I'm a big fan of leaving your phone number for waitresses. I've never done it myself, but I've cheered on many a brave, foolish warrior as he throws himself on that limp short-sword.
Tonight, we had a hot waitress. One of those chummy, accessible waitresses who manages to look like she knows exactly what everything on the menu tastes like, but still get a huge tip that's not at all based on quality service. Plus, she was chummy and friendly, and even willing to be a little geeky.
This, naturally, became a source of conversation amongst us.
So when she brought the check -- and with it, a comment card "so the management knows how we're doing" -- it was already a bad scene in the making.
Nick took it marked "excellent" for every category, and then wrote "Hot." Then, he wrote "-- Do Me."
After a moment of shock and awe, we started trying to find away around this. The most plausible argument was that the letters were all really close together, so it looked like "Hot DoMe." This, Jesse suggested, could be the first terraformed colony on Mars. So I took the card and started writing. While I was doing it, the waitress came back and mentioned that her little brother was thinking of majoring in journalism, and she asked us if it was a good idea.

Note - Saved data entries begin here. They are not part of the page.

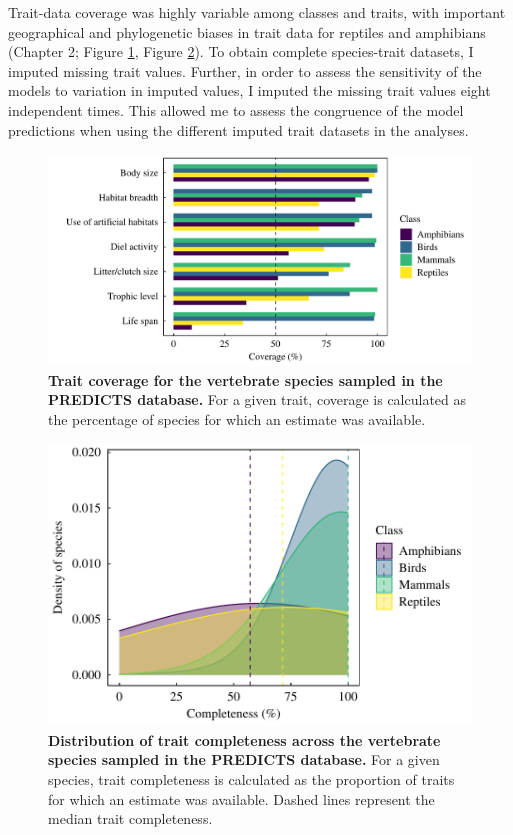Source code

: Trait-data coverage was highly variable among classes and traits, with important geographical and phylogenetic biases in trait data for reptiles and amphibians (Chapter 2; Figure \ref{SI3_F4}, Figure \ref{SI3_F5}). To obtain complete species-trait datasets, I imputed missing trait values. Further, in order to assess the sensitivity of the models to variation in imputed values, I imputed the missing trait values eight independent times. This allowed me to assess the congruence of the model predictions when using the different imputed trait datasets in the analyses. 

\begin{figure}[h!]
\centering
\includegraphics[scale=0.8]{Supporting/Chapter3/Figures/SI_coverage}
\caption[Trait coverage for the vertebrate species sampled in the PREDICTS database]{\textbf{Trait coverage for the vertebrate species sampled in the PREDICTS database.} For a given trait, coverage is calculated as the percentage of species for which an estimate was available.}
\label{SI3_F4}
\end{figure}

\begin{figure}[h!]
\centering
\includegraphics[scale=0.8]{Supporting/Chapter3/Figures/SI_completeness}
\caption[Distribution of trait completeness across the vertebrate species sampled in the PREDICTS database]{\textbf{Distribution of trait completeness across the vertebrate species sampled in the PREDICTS database.} For a given species, trait completeness is calculated as the proportion of traits for which an estimate was available. Dashed lines represent the median trait completeness.}
\label{SI3_F5}
\end{figure}


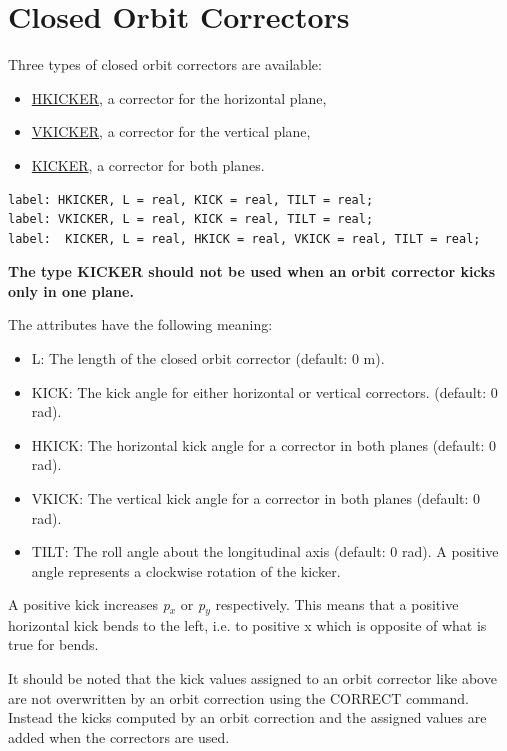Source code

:\section{Closed Orbit Correctors}
\label{sec:closed_orbit_cor}
Three types of closed orbit correctors are available: 
\begin{itemize}
   \item \href{hkick}{HKICKER}, a corrector for the horizontal plane, 
   \item \href{vkick}{VKICKER}, a corrector for the vertical plane, 
   \item \href{kick}{KICKER}, a corrector for both planes. 
\end{itemize}

\begin{verbatim}
label: HKICKER, L = real, KICK = real, TILT = real;
label: VKICKER, L = real, KICK = real, TILT = real;
label:  KICKER, L = real, HKICK = real, VKICK = real, TILT = real;
\end{verbatim} 

{\bf The type KICKER should not be used when an orbit corrector kicks
  only in one plane.}  

The attributes have the following meaning: 
\begin{itemize}
   \item L: The length of the closed orbit corrector (default: 0 m). 
   \item KICK: The kick angle for either horizontal or vertical correctors. (default: 0 rad). 
   \item HKICK: The horizontal kick angle for a corrector in both planes (default: 0 rad). 
   \item VKICK: The vertical kick angle for a corrector in both planes (default: 0 rad). 
   \item TILT: The roll angle about the longitudinal axis (default: 0
     rad). A positive angle represents a clockwise rotation of the
     kicker.  
\end{itemize} 

A positive kick increases \textit{p$_x$} or \textit{p$_y$}
respectively. This means that a positive horizontal kick bends to the
left,  i.e. to positive x which is opposite of what is true for bends.   

It should be noted that the kick values assigned to an orbit corrector
like above are not overwritten by an orbit correction using the CORRECT
command. Instead the kicks computed by an orbit correction and the
assigned values are added when the correctors are used.  

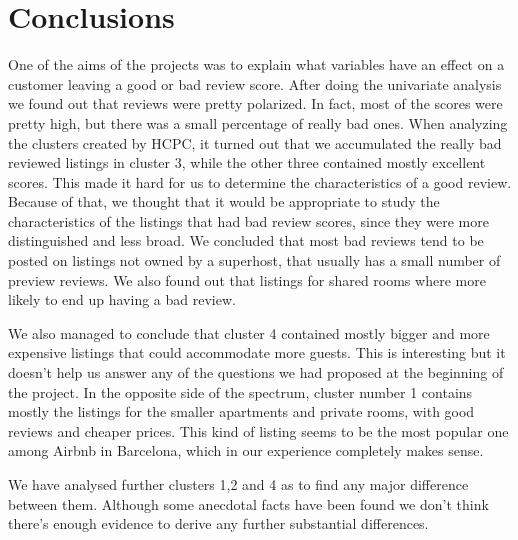 

\section{Conclusions}%
\label{sec:conclusions}

One of the aims of the projects was to explain what variables have an effect on a customer leaving a good or bad review score. After doing the univariate analysis we found out that reviews were pretty polarized.  In fact, most of the scores were pretty high, but there was a small percentage of really bad ones. When analyzing the clusters created by HCPC, it turned out that we accumulated the really bad reviewed listings in cluster 3, while the other three contained mostly excellent scores. This made it hard for us to determine the characteristics of a good review. Because of that, we thought that it would be appropriate to study the characteristics of the listings that had bad review scores, since they were more distinguished and less broad. We concluded that most bad reviews tend to be posted on listings not owned by a superhost, that usually has a small number of preview reviews. We also found out that listings for shared rooms where more likely to end up having a bad review.

We also managed to conclude that cluster 4 contained mostly bigger and more expensive listings that could accommodate more guests. This is interesting but it doesn't help us answer any of the questions we had proposed at the beginning of the project.
In the opposite side of the spectrum,  cluster number 1 contains mostly the listings for the smaller apartments and private rooms, with good reviews and cheaper prices. This kind of listing seems to be the most popular one among Airbnb in Barcelona, which in our experience completely makes sense.

We have analysed further clusters 1,2 and 4 as to find any major difference between them. Although some anecdotal facts have been found we don't think there's enough evidence to derive any further substantial differences.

I looked up from the card onto which I was scribbling and said, "is he cut-throat?" She said he wasn't. I said, "then he should probably find something else." And then I bent back over the card.
When all was said and done, the card read
Is the name of the first terraformed colony on Mars.
You should go there,
and start a restaurant,
and hire waitresses
There's nothing quite like accidental bravery that isn't even yours to make you feel like an idiot.